» **Work instruction**: Check every line below, and copy those that include "than".

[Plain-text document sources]
----
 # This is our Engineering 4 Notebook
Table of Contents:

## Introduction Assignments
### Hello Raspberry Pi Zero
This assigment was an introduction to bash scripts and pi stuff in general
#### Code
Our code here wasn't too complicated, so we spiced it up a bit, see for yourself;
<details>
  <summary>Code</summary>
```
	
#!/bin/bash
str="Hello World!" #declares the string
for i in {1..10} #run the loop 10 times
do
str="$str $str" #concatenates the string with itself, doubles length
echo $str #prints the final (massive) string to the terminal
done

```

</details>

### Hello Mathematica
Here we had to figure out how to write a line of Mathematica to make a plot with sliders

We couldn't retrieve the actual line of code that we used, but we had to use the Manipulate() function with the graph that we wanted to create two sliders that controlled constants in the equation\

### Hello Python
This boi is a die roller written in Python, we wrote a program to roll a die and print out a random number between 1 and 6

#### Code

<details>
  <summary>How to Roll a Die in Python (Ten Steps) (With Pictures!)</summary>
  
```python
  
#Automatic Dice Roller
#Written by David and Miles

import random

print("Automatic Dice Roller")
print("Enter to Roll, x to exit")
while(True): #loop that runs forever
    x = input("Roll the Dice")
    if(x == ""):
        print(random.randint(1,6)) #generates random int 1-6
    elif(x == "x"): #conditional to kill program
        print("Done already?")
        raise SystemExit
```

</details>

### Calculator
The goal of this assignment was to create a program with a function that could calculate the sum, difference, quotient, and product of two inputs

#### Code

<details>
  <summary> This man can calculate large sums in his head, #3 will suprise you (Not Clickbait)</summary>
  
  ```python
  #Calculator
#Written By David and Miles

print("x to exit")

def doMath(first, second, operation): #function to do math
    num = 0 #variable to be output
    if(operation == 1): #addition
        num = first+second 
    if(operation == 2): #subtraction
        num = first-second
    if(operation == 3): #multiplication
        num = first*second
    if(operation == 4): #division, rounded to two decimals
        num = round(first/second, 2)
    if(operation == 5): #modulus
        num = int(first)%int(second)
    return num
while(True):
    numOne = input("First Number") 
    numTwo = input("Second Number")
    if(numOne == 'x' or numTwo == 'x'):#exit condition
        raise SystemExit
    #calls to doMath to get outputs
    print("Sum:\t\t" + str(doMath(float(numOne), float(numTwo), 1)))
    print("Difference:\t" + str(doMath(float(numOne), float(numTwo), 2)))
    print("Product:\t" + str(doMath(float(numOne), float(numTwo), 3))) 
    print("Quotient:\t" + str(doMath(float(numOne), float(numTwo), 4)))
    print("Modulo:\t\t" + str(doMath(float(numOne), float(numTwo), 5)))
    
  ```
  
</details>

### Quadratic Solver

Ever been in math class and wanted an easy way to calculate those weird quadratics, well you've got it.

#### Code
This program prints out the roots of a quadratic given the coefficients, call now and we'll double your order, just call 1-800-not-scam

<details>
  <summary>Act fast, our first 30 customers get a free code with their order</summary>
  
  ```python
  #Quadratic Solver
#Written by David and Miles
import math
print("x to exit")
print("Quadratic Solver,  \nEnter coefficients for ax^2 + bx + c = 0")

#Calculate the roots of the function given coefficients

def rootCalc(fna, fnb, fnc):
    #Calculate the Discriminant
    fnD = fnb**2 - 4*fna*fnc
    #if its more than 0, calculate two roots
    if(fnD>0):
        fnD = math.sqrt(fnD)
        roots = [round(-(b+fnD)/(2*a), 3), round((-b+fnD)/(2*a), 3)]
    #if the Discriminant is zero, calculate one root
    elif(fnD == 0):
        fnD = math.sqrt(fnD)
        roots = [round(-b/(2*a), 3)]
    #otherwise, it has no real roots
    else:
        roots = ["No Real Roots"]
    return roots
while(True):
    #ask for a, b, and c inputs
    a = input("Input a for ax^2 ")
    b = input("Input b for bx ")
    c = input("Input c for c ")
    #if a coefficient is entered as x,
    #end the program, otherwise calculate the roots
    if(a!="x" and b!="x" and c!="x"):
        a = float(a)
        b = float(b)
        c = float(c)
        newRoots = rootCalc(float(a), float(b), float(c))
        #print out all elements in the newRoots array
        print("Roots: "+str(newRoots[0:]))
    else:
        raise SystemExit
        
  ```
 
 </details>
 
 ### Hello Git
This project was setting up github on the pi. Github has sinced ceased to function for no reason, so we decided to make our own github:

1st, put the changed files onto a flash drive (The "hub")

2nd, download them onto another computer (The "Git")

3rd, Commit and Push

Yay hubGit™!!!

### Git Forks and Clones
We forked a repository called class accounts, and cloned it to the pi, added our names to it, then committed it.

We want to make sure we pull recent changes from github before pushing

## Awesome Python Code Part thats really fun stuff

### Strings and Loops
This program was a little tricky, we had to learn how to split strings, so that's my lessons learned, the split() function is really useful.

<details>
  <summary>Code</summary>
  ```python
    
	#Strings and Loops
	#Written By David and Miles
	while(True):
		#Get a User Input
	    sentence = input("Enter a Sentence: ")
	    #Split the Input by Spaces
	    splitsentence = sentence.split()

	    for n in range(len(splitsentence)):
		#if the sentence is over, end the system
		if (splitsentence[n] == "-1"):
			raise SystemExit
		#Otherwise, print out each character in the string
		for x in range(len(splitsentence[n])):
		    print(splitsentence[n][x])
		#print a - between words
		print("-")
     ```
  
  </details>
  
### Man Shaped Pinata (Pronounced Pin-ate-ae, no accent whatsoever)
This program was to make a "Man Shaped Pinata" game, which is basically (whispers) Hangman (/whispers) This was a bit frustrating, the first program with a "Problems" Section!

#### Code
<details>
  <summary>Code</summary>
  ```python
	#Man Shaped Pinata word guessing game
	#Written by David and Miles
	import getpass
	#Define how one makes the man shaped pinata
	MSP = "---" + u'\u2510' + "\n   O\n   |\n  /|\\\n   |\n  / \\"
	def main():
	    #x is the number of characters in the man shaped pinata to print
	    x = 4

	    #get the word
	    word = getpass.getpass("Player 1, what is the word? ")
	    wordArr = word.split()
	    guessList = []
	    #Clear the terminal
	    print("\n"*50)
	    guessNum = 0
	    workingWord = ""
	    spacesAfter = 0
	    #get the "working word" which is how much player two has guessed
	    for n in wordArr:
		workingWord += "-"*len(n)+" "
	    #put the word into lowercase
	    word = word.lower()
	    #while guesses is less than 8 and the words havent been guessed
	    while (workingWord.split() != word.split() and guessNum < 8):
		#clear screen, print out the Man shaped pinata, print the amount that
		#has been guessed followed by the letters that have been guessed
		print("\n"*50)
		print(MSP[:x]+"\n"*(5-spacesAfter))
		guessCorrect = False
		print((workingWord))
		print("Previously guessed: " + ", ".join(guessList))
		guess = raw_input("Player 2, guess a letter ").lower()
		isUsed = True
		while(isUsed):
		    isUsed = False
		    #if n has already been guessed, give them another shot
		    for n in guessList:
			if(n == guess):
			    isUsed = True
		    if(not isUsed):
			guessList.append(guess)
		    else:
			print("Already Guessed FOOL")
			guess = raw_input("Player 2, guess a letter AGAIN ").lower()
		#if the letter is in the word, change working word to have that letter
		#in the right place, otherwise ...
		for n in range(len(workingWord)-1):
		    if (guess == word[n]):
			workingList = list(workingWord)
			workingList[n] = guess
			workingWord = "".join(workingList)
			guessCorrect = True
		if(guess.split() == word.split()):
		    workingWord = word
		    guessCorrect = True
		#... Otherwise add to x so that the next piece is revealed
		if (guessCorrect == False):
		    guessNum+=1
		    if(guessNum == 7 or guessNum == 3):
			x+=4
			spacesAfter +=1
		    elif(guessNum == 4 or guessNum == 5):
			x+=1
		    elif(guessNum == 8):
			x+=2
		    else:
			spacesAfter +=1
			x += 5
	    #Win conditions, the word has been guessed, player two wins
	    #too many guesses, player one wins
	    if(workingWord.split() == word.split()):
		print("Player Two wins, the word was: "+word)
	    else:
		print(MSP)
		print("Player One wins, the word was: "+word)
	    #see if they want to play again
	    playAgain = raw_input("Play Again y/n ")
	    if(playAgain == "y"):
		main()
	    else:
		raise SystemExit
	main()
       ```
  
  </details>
----
» **Answer to the problem**:
    #if its more than 0, calculate two roots
	    #while guesses is less than 8 and the words havent been guessed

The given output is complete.